Napoleone wasted no time in covering his own back. He wrote up a detailed account of the events for Paoli; another, critical of Cesari and by extension Paoli, for the minister of war in Paris; and signed another jointly with the other officers who had taken part, in which he defended Cesari. It was not as easy to defend himself from more direct threats, and he was on the point of being lynched as an ‘aristo’ by sailors from La Fauvette when a group of his own men delivered him.14

In Paris, Saliceti had been putting it about that Paoli was no longer fit to rule and that his clan was embezzling on a gigantic scale. The Convention, which had replaced the National Assembly, decided to investigate, and designated three commissioners with Saliceti at their head to travel to Corsica. Their official brief was to see to the defence of the island against a potential attack by the Royal Navy, as the international situation had become critical. King Louis XVI had been guillotined on 21 January, which shocked public opinion accross Europe and broadened support for the coalition of Austria, Prussia, Spain and Sardinia already fighting France. On 1 February France declared war on Britain and the Netherlands. Paoli’s monarchist and Anglophile sympathies were no secret in Paris. The Convention ordered the four battalions of Corsican national guards to be disbanded and replaced by French regulars, and placed all the forces on the island under the command of a French general.

On 14 March, Lucien, who had accompanied Sémonville back to Toulon when he was recalled, made a speech in the local Société Patriotique denouncing Paoli. He may have been put up to it by some of Paoli’s enemies gathered in Toulon, and he would later claim that he did not really know what he was saying. Nevertheless, on 2 April his speech was read out to the Convention in Paris, which only the day before had received news that the commander of the French army facing the Austrians, General Dumouriez, had defected to the enemy. Seeing treason everywhere, it issued a decree outlawing Paoli and ordering his arrest.15

Saliceti and the other two commissioners were still riding at anchor in the Golfe Juan awaiting favourable winds when they heard the news, and wrote to Paris asking for the decree to be suspended while they investigated. It was not until the beginning of April that they reached Bastia, where they were joined by Joseph Buonaparte. Given the intricate web of alliances, enmities and motivations spread over the island, and that almost everyone involved later destroyed and doctored documents, falsified evidence and spun colourful tales, it is impossible to be certain what the commissioners intended.
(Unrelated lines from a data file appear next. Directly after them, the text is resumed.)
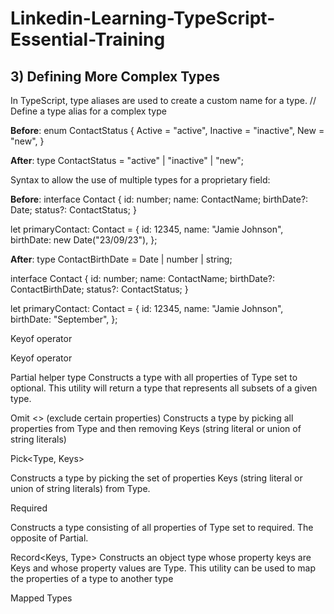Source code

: # Linkedin-Learning-TypeScript-Essential-Training

## 3) Defining More Complex Types

In TypeScript, type aliases are used to create a custom name for a type.
// Define a type alias for a complex type

**Before**:
enum ContactStatus {
Active = "active",
Inactive = "inactive",
New = "new",
}

**After**:
type ContactStatus = "active" | "inactive" | "new";

Syntax to allow the use of multiple types for a proprietary field:

**Before**:
interface Contact {
id: number;
name: ContactName;
birthDate?: Date;
status?: ContactStatus;
}

let primaryContact: Contact = {
id: 12345,
name: "Jamie Johnson",
birthDate: new Date("23/09/23"),
};

**After**:
type ContactBirthDate = Date | number | string;

interface Contact {
id: number;
name: ContactName;
birthDate?: ContactBirthDate;
status?: ContactStatus;
}

let primaryContact: Contact = {
id: 12345,
name: "Jamie Johnson",
birthDate: "September",
};

Keyof operator

Keyof operator

Partial helper type
Constructs a type with all properties of Type set to optional. This utility will return a type that represents all subsets of a given type.

Omit <> (exclude certain properties)
Constructs a type by picking all properties from Type and then removing Keys (string literal or union of string literals)

Pick<Type, Keys>

Constructs a type by picking the set of properties Keys (string literal or union of string literals) from Type.

Required<Type>

Constructs a type consisting of all properties of Type set to required. The opposite of Partial.

Record<Keys, Type>
Constructs an object type whose property keys are Keys and whose property values are Type. This utility can be used to map the properties of a type to another type

Mapped Types
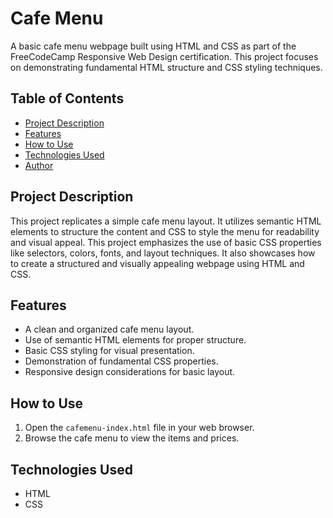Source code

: # Cafe Menu

A basic cafe menu webpage built using HTML and CSS as part of the FreeCodeCamp Responsive Web Design certification. This project focuses on demonstrating fundamental HTML structure and CSS styling techniques.

## Table of Contents

- [Project Description](#project-description)
- [Features](#features)
- [How to Use](#how-to-use)
- [Technologies Used](#technologies-used)
- [Author](#author)

## Project Description

This project replicates a simple cafe menu layout. It utilizes semantic HTML elements to structure the content and CSS to style the menu for readability and visual appeal. This project emphasizes the use of basic CSS properties like selectors, colors, fonts, and layout techniques. It also showcases how to create a structured and visually appealing webpage using HTML and CSS.

## Features

-   A clean and organized cafe menu layout.
-   Use of semantic HTML elements for proper structure.
-   Basic CSS styling for visual presentation.
-   Demonstration of fundamental CSS properties.
-   Responsive design considerations for basic layout.

## How to Use

1.  Open the `cafemenu-index.html` file in your web browser.
2.  Browse the cafe menu to view the items and prices.

## Technologies Used

-   HTML
-   CSS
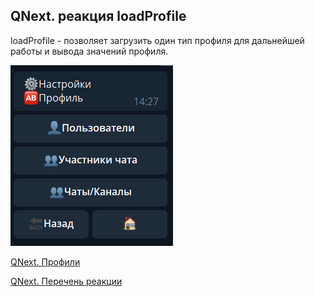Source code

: ## QNext. реакция loadProfile

loadProfile - позволяет загрузить один тип профиля для дальнейшей работы и вывода значений профиля.

![](./1.png)

[QNext. Профили](/docs-test/admin/profile-about)

[QNext. Перечень реакции](/docs-test/reactions)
Saliceti probably hoped to maintain Paoli but replace those around him with his own clan and associates, in which category he may have included the Buonaparte.16

On 18 April news of the Convention’s decree outlawing Paoli reached the island. Paoli tried to calm tempers, and sent two delegates to the Convention to justify himself, but Corsican patriots were in uproar, demanding war with France. Napoleone was in Ajaccio, where he wrote a defence of Paoli, which he personally posted on walls around town with a demand for the Convention’s decree to be rescinded. He also attempted to persuade his fellow citizens to affirm their loyalty to the French Republic, in the hope of avoiding a break with France. But most of the notables of Ajaccio had turned against the Buonaparte clan, and he was warned of a plan to assassinate him. He thought of joining Saliceti in Bastia, but changed his mind, and on 2 May set off for Corte to see Paoli. By then news of Lucien’s Toulon speech had reached the island. Worse, a letter from Lucien to his brother boasting that he had provoked the Convention’s decree against Paoli had been intercepted and sent to Corte.17

On his way, Napoleone met a kinsman who warned him that if he went to Corte he would never get out alive. He turned back and reached Bocognano on the evening of 5 May. But he was by no means out of danger, as Marius Peraldi, brother of his erstwhile rival for the Ajaccio colonelcy, was hot on his heels meaning to arrest him and take him to Corte. The various accounts of what happened next read like an adventure story, with Napoleone arrested, locked up under guard, freed at night by cunning subterfuge, pursued, caught, held with a gun to his temple in a stand-off, and finally spirited away while rival gangs of bandits settled scores. What is certain is that he was arrested in Bocognano, that he was freed by a cousin, briefly held again, and eventually taken to a kinsman shepherd’s hut outside Ajaccio.18

Napoleone could not show himself openly, so he slipped into the poor suburb, the Borgo, where he was popular, and that night went to the house of his friend Levie, former mayor of Ajaccio, in which his partisans had gathered. There they cowered, sleeping on the floor, their guns at the ready, for two days, while a boat was prepared to take Napoleone away at night. On the evening of his intended escape the house was surrounded by gendarmes. Levie told his guests to hide, and invited the chief of the gendarmes in. As they talked, both noticed that some of the sleeping-mats had not been hidden. The gendarme, fearing for his life, pretended to see nothing, and the two men continued to drink and talk while Napoleone was smuggled out of the back of the house and down to the beach, where a boat was waiting. By 10 May he was safe in Bastia.19

On the night of 23 May, Letizia was woken by a knock on the door; a cousin had come to warn her that Paoli’s partisans were on their way to seize everyone in the house. He had brought a handful of armed relatives to escort them to safety. Letizia left her two youngest children, Maria Nunziata and Geronimo, in safe hands and took Louis, Maria-Anna, Maria Paolina and Fesch with her. They crept out of town and made for the hills. A few hours later the Buonaparte home was sacked.

Meanwhile Napoleone had persuaded Saliceti and the other commissioners at Bastia that it would be easy to recover control of Ajaccio with a show of force. Four hundred French regulars were assembled and set sail in two ships, with Napoleone, Joseph and the three commissioners on board. The attempt to take the city failed, but Letizia and her children, Joseph Fesch and various French loyalists were evacuated.20

By 3 June Napoleone and his family were in Calvi, one of only three ports still held by the French. The rest of the island was under Paoli’s sway. On 27 May a thousand-strong assembly in Corte had issued a proclamation condemning the Buonaparte. ‘Born in despotism, nourished and brought up at the expense of a lustful pasha who ruled the island, the three brothers turned themselves with ardent enthusiasm into the zealous collaborators and the perfidious agents of Saliceti,’ it ran. ‘As punishment, the Assembly abandons them to their private remorse and to public opinion which has already condemned them to eternal execration and infamy.’21

Whether the French could hang on at Calvi for much longer was open to doubt, and the Buonaparte could no longer hope to play a part in Corsican affairs. On 11 June Letizia, her half-brother Fesch and her brood sailed for France. It was not a good time to be going there.